7 seater is fine... we have almost 3 kids now (due in October) and only plan on 1 more and if we did end up with 5 it wouldn't be a huge deal as our oldest would probably be booster aged by then. Plus we will have the money for new seats by then if needed.

I think we have it narrowed down to the Chevy Traverse or the Toyota Sienna.... Any thoughts on these 2 vehicles?


----------



## DahliaRW (Apr 16, 2005)

I have a 2009 AWD Sienna. No idea what they go for used, but if you just do some vehix searches and such you can get an idea. It is AWESOME! We live on a hill and get occassional snow so AWD was essential for us to be able to get out. And so far it's handled great (we've only had it a bit over a year).

Seat wise, in the '09 you have the 2 front seats, two middle captain's seats, and then a rear third bench that seats three. The captain's seats each have full sets of LATCH and the back has 2 full sets of LATCH on the passenger side and the middle. You can move the passenger side captain's chair to the middle or leave it outboard as well, whatever configuration works best for you.

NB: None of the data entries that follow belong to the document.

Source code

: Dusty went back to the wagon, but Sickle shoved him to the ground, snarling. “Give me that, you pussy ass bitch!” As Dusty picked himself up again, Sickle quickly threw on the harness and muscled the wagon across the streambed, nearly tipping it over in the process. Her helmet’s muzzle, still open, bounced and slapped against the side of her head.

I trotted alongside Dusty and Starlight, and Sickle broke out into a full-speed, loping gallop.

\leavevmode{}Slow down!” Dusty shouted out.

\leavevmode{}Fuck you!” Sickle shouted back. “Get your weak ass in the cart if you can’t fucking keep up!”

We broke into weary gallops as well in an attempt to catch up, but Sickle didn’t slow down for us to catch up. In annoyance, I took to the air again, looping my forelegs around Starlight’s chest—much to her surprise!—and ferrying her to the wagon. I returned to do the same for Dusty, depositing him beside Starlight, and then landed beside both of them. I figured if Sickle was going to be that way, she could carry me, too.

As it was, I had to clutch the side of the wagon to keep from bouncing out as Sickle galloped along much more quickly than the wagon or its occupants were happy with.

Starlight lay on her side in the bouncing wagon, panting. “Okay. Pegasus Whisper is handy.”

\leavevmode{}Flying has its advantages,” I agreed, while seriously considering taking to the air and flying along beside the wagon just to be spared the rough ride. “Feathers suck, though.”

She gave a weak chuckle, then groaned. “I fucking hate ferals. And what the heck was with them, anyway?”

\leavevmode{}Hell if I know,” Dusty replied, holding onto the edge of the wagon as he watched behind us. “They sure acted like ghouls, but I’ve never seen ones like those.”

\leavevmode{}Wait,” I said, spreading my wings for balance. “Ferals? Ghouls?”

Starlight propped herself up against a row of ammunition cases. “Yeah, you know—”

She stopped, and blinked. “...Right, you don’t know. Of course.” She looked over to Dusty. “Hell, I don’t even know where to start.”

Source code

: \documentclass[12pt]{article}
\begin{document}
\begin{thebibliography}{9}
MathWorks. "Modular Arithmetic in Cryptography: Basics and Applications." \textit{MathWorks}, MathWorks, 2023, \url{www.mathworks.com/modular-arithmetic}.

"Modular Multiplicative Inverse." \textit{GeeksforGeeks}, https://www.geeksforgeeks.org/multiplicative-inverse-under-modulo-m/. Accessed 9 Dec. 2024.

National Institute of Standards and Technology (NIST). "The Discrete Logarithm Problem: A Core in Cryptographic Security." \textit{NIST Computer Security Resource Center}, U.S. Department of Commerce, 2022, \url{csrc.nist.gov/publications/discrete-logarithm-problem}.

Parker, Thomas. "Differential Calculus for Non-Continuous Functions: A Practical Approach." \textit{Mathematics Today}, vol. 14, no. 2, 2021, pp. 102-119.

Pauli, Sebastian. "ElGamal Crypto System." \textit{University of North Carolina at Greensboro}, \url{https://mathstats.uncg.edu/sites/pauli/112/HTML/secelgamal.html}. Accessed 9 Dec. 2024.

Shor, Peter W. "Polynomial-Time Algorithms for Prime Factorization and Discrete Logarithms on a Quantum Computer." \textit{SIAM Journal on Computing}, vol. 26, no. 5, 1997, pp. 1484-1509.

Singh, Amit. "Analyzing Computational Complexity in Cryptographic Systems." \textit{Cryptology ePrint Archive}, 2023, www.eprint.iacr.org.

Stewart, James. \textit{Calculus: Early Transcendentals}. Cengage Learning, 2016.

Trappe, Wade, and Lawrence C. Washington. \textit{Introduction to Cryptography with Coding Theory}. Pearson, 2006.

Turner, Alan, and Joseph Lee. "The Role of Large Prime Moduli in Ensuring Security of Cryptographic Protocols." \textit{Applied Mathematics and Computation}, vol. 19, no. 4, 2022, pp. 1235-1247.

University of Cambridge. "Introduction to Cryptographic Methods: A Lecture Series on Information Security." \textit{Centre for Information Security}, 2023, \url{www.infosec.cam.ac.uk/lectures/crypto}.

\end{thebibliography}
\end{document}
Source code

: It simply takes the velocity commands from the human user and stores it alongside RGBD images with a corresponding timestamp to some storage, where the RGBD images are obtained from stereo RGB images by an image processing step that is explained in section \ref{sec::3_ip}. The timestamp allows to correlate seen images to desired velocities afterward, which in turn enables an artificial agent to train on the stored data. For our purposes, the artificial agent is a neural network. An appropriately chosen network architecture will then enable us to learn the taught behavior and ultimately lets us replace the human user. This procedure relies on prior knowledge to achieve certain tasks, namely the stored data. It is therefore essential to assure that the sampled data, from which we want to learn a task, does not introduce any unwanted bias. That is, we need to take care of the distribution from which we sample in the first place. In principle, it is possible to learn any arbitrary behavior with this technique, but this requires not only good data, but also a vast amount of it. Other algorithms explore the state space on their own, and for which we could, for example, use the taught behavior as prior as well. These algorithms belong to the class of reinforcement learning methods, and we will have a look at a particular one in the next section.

One of the best parts about the Sienna, IMO, is that there is TONS of storage space. The trunk is huge, they put doors on every nook and cranny so lots of places to store little things when traveling, and there are a gazillion cup holders. In my trunk I usually have 2 camp chairs, 3 kids folding chairs, my peg perego pliko stroller, a box of emergency stuff, a picnic blanket, and a small bag of toys for my kids when we go to my dh's games and such. I still have tons of room to throw in groceries/a costco run without feeling like I'm running out of space. And last Winter we took a 3 day trip to Canada with my in-laws in our van and had plenty of room for all our luggage in the back. Very roomy.


----------



## bobandjess99 (Aug 1, 2005)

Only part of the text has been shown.